• _How to complete this task_
For this exercise, write out each entry below exactly as it reads.

★ ★ ★

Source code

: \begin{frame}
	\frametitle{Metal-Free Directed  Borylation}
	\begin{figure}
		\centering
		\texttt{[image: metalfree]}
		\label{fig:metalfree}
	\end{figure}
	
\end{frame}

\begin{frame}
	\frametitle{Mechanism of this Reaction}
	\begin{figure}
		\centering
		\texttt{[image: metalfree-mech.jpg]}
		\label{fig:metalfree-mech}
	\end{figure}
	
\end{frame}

★ ★ ★

• _Response to this exercise_
Source code

: \begin{frame}
	\frametitle{Metal-Free Directed  Borylation}
	\begin{figure}
		\centering
		\texttt{[image: metalfree]}
		\label{fig:metalfree}
	\end{figure}
	
\end{frame}

\begin{frame}
	\frametitle{Mechanism of this Reaction}
	\begin{figure}
		\centering
		\texttt{[image: metalfree-mech.jpg]}
		\label{fig:metalfree-mech}
	\end{figure}
	
\end{frame}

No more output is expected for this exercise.